The lead prosecutor, Assistant U.S. Attorney Marisa Ford, declined comment.

Green's father, John Green, declined to comment about the verdict, but told The Associated Press that he might testify during the penalty phase of the trial.

In Youssifiyah, a town near where the incident took place, there was praise for the verdict mixed with lingering anger and skepticism.

"If American court has convicted the American soldier I will consider the U.S. government to be just and fair," said Mohammed Abbas Muhsin, 36, an employee at a municipal electricity department. "This verdict will give the rights back to the family, the relatives and the clan of the victim Abeer."

But Ahmed Fadhil al-Khafaji, a 32-year-old barber, said, "The American court and government are just trying to show the world that they are fair and just." He added, "If they are really serious about it, they should hand the soldier over to an Iraqi court to be kept in Abu Ghraib prison and tried by Iraqis."

Civil servant Qassim Abed, 45, said, "Even if this court convicts him, I don't believe he will go to prison," he said. "The court should sentence them all to death for their horrible crimes."

Charges were brought in civilian court under a 2000 law allowing the government to charge former soldiers with alleged crimes committed overseas. Green was charged in June 2006, a month after being discharged from the Army with a personality disorder before the military investigated the murders and rape.

The trial started April 27. Jurors deliberated for more than 10 hours beginning Wednesday before finding Green guilty on all 16 counts.

His defense team had asked jurors to consider the "context" of war, saying soldiers in Green's unit of the 101st Airborne Division lacked leadership. Defense attorneys also said the Army missed signs that Green was struggling after the loss of friends in combat and offered little help to him and other members of his unit.

The prosecution rested six days into the trial after presenting witnesses who said Green confessed to the crimes and who put him at the home of the teen, Abeer Qassim al-Janabi, heard him shoot her family and saw him rape and shoot the girl.

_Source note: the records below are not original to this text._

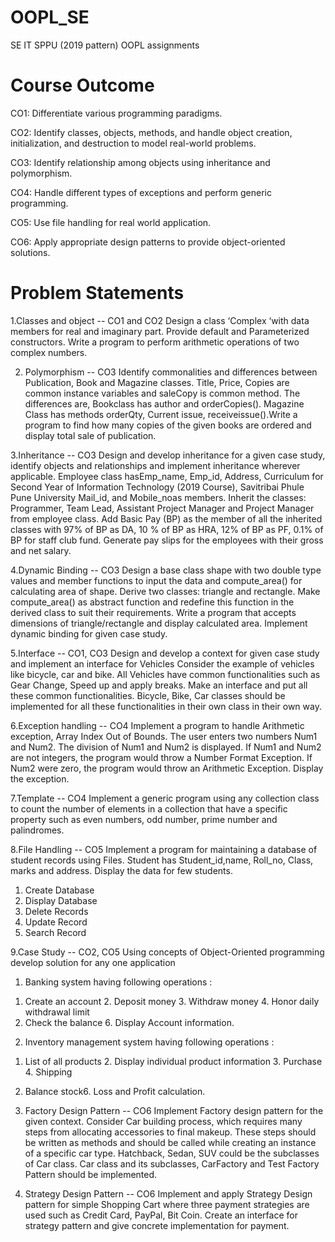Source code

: # OOPL_SE
SE IT SPPU (2019 pattern) OOPL assignments

# Course Outcome
CO1: Differentiate various programming paradigms.

CO2: Identify classes, objects, methods, and handle object creation, initialization, and destruction to model real-world problems. 

CO3: Identify relationship among objects using inheritance and polymorphism. 

CO4: Handle different types of exceptions and perform generic programming. 

CO5: Use file handling for real world application. 

CO6: Apply appropriate design patterns to provide object-oriented solutions.

# Problem Statements
1.Classes and object -- CO1 and CO2
Design a class ‘Complex ‘with data members for real and imaginary part. Provide default and 
Parameterized constructors. Write a program to perform arithmetic operations of two complex 
numbers.

2. Polymorphism -- CO3
Identify commonalities and differences between Publication, Book and Magazine classes. Title, 
Price, Copies are common instance variables and saleCopy is common method. The differences 
are, Bookclass has author and orderCopies(). Magazine Class has methods orderQty, Current issue, 
receiveissue().Write a program to find how many copies of the given books are ordered and 
display total sale of publication. 

3.Inheritance -- CO3
Design and develop inheritance for a given case study, identify objects and relationships and 
implement inheritance wherever applicable. Employee class hasEmp_name, Emp_id, Address, 
Curriculum for Second Year of Information Technology (2019 Course), Savitribai Phule Pune University
Mail_id, and Mobile_noas members. Inherit the classes: Programmer, Team Lead, Assistant Project 
Manager and Project Manager from employee class. Add Basic Pay (BP) as the member of all the 
inherited classes with 97% of BP as DA, 10 % of BP as HRA, 12% of BP as PF, 0.1% of BP for staff 
club fund. Generate pay slips for the employees with their gross and net salary.

4.Dynamic Binding -- CO3
Design a base class shape with two double type values and member functions to input the data 
and compute_area() for calculating area of shape. Derive two classes: triangle and rectangle. Make 
compute_area() as abstract function and redefine this function in the derived class to suit their 
requirements. Write a program that accepts dimensions of triangle/rectangle and display 
calculated area. Implement dynamic binding for given case study.

5.Interface -- CO1, CO3
Design and develop a context for given case study and implement an interface for Vehicles 
Consider the example of vehicles like bicycle, car and bike. All Vehicles have common 
functionalities such as Gear Change, Speed up and apply breaks. Make an interface and put all 
these common functionalities. Bicycle, Bike, Car classes should be implemented for all these 
functionalities in their own class in their own way.

6.Exception handling -- CO4
Implement a program to handle Arithmetic exception, Array Index Out of Bounds. The user enters 
two numbers Num1 and Num2. The division of Num1 and Num2 is displayed. If Num1 and Num2 
are not integers, the program would throw a Number Format Exception. If Num2 were zero, the 
program would throw an Arithmetic Exception. Display the exception.

7.Template -- CO4
Implement a generic program using any collection class to count the number of elements in a 
collection that have a specific property such as even numbers, odd number, prime number and 
palindromes. 

8.File Handling -- CO5
Implement a program for maintaining a database of student records using Files.
Student has Student_id,name, Roll_no, Class, marks and address. Display the data for few 
students.
1. Create Database
2. Display Database 
3. Delete Records
4. Update Record
5. Search Record

9.Case Study -- CO2, CO5
Using concepts of Object-Oriented programming develop solution for any one application
  1) Banking system having following operations :
  1. Create an account 2. Deposit money 3. Withdraw money 4. Honor daily withdrawal limit
  5. Check the balance 6. Display Account information.
  2) Inventory management system having following operations :
  1. List of all products 2. Display individual product information 3. Purchase 4. Shipping
  5. Balance stock6. Loss and Profit calculation.

10. Factory Design Pattern -- CO6
Implement Factory design pattern for the given context. Consider Car building process, which 
requires many steps from allocating accessories to final makeup. These steps should be written as 
methods and should be called while creating an instance of a specific car type. Hatchback, Sedan, 
SUV could be the subclasses of Car class. Car class and its subclasses, CarFactory and Test Factory
Pattern should be implemented.

11. Strategy Design Pattern -- CO6
Implement and apply Strategy Design pattern for simple Shopping Cart where three payment 
strategies are used such as Credit Card, PayPal, Bit Coin. Create an interface for strategy pattern 
and give concrete implementation for payment.
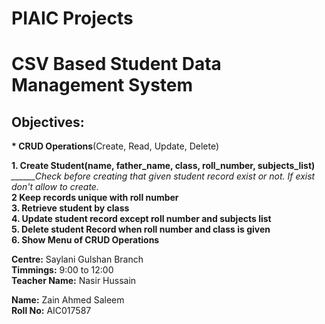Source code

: # PIAIC Projects
# CSV Based Student Data Management System

<h2>Objectives:</h2>
<p>
<b>* CRUD Operations</b>(Create, Read, Update, Delete)
<p><b>1. Create Student(name, father_name, class, roll_number, subjects_list)</b></br>
<i>______Check before creating that given student record exist or not. If exist don't allow to create.</i></br>
<b>2 Keep records unique with roll number</b></br>
<b>3. Retrieve student by class</b></br>
<b>4. Update student record except roll number and subjects list</b></br>
<b>5. Delete student Record when roll number and class is given</b></br>
<b>6. Show Menu of CRUD Operations</b>

<b>Centre:</b> Saylani Gulshan Branch</br>
<b>Timmings:</b> 9:00 to 12:00</br>
<b>Teacher Name:</b> Nasir Hussain<p>
<b>Name:</b> Zain Ahmed Saleem</br>
<b>Roll No:</b> AIC017587
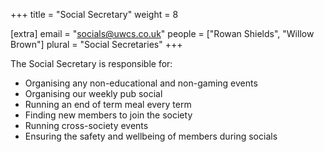 +++
title = "Social Secretary"
weight = 8

[extra]
email = "socials@uwcs.co.uk"
people = ["Rowan Shields", "Willow Brown"]
plural = "Social Secretaries"
+++

The Social Secretary is responsible for:

- Organising any non-educational and non-gaming events
- Organising our weekly pub social
- Running an end of term meal every term
- Finding new members to join the society
- Running cross-society events
- Ensuring the safety and wellbeing of members during socials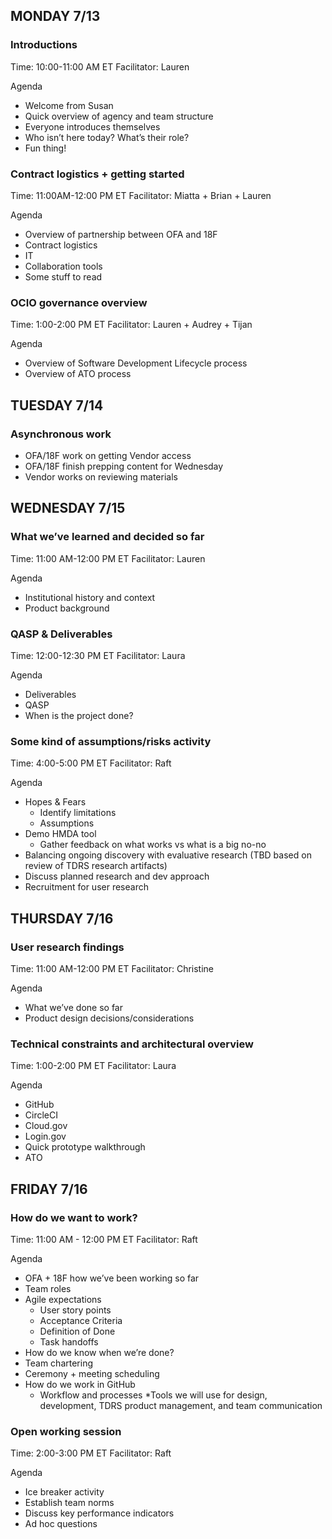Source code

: ## MONDAY 7/13

### Introductions

Time: 10:00-11:00 AM ET
Facilitator: Lauren

Agenda

- Welcome from Susan
- Quick overview of agency and team structure
- Everyone introduces themselves
- Who isn’t here today? What’s their role?
- Fun thing!

### Contract logistics + getting started

Time: 11:00AM-12:00 PM ET
Facilitator: Miatta + Brian + Lauren

Agenda

- Overview of partnership between OFA and 18F
- Contract logistics
- IT
- Collaboration tools
- Some stuff to read

### OCIO governance overview

Time: 1:00-2:00 PM ET
Facilitator: Lauren + Audrey + Tijan

Agenda

- Overview of Software Development Lifecycle process
- Overview of ATO process

## TUESDAY 7/14

### Asynchronous work

- OFA/18F work on getting Vendor access
- OFA/18F finish prepping content for Wednesday
- Vendor works on reviewing materials

## WEDNESDAY 7/15

### What we’ve learned and decided so far

Time: 11:00 AM-12:00 PM ET
Facilitator: Lauren

Agenda

- Institutional history and context
- Product background

### QASP & Deliverables

Time: 12:00-12:30 PM ET
Facilitator: Laura

Agenda

- Deliverables
- QASP
- When is the project done?

### Some kind of assumptions/risks activity

Time: 4:00-5:00 PM ET
Facilitator: Raft

Agenda

- Hopes & Fears
  - Identify limitations
  - Assumptions
- Demo HMDA tool
  - Gather feedback on what works vs what is a big no-no
- Balancing ongoing discovery with evaluative research (TBD based on review of TDRS research artifacts)
- Discuss planned research and dev approach
- Recruitment for user research

## THURSDAY 7/16

### User research findings

Time: 11:00 AM-12:00 PM ET
Facilitator: Christine

Agenda

- What we’ve done so far
- Product design decisions/considerations

### Technical constraints and architectural overview

Time: 1:00-2:00 PM ET
Facilitator: Laura

Agenda

- GitHub
- CircleCI
- Cloud.gov
- Login.gov
- Quick prototype walkthrough
- ATO

## FRIDAY 7/16

### How do we want to work?

Time: 11:00 AM - 12:00 PM ET
Facilitator: Raft

Agenda

- OFA + 18F how we’ve been working so far
- Team roles
- Agile expectations
  - User story points
  - Acceptance Criteria
  - Definition of Done
  - Task handoffs
- How do we know when we’re done?
- Team chartering
- Ceremony + meeting scheduling
- How do we work in GitHub
  - Workflow and processes *Tools we will use for design, development, TDRS product management, and team communication

### Open working session

Time: 2:00-3:00 PM ET
Facilitator: Raft

Agenda

- Ice breaker activity
- Establish team norms
- Discuss key performance indicators
- Ad hoc questions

During opening statements, federal prosecutor Brian Skaret said Green talked frequently of wanting to kill Iraqis, but when pressed, would tell people he wasn't serious.

Prosecutors told jurors that the plot against the family was hatched among Green and fellow soldiers who were playing cards and drinking whiskey at a checkpoint. Talk turned to having sex with Iraqi women, when one soldier mentioned the al-Janabi family, who lived nearby, Skaret said.

In closing arguments, Ford said the crime was planned and premeditated. "This was a crime that was committed in cold blood," she said.

Three other soldiers are serving time in military prison for their roles in the attack, and testified against Green at his trial.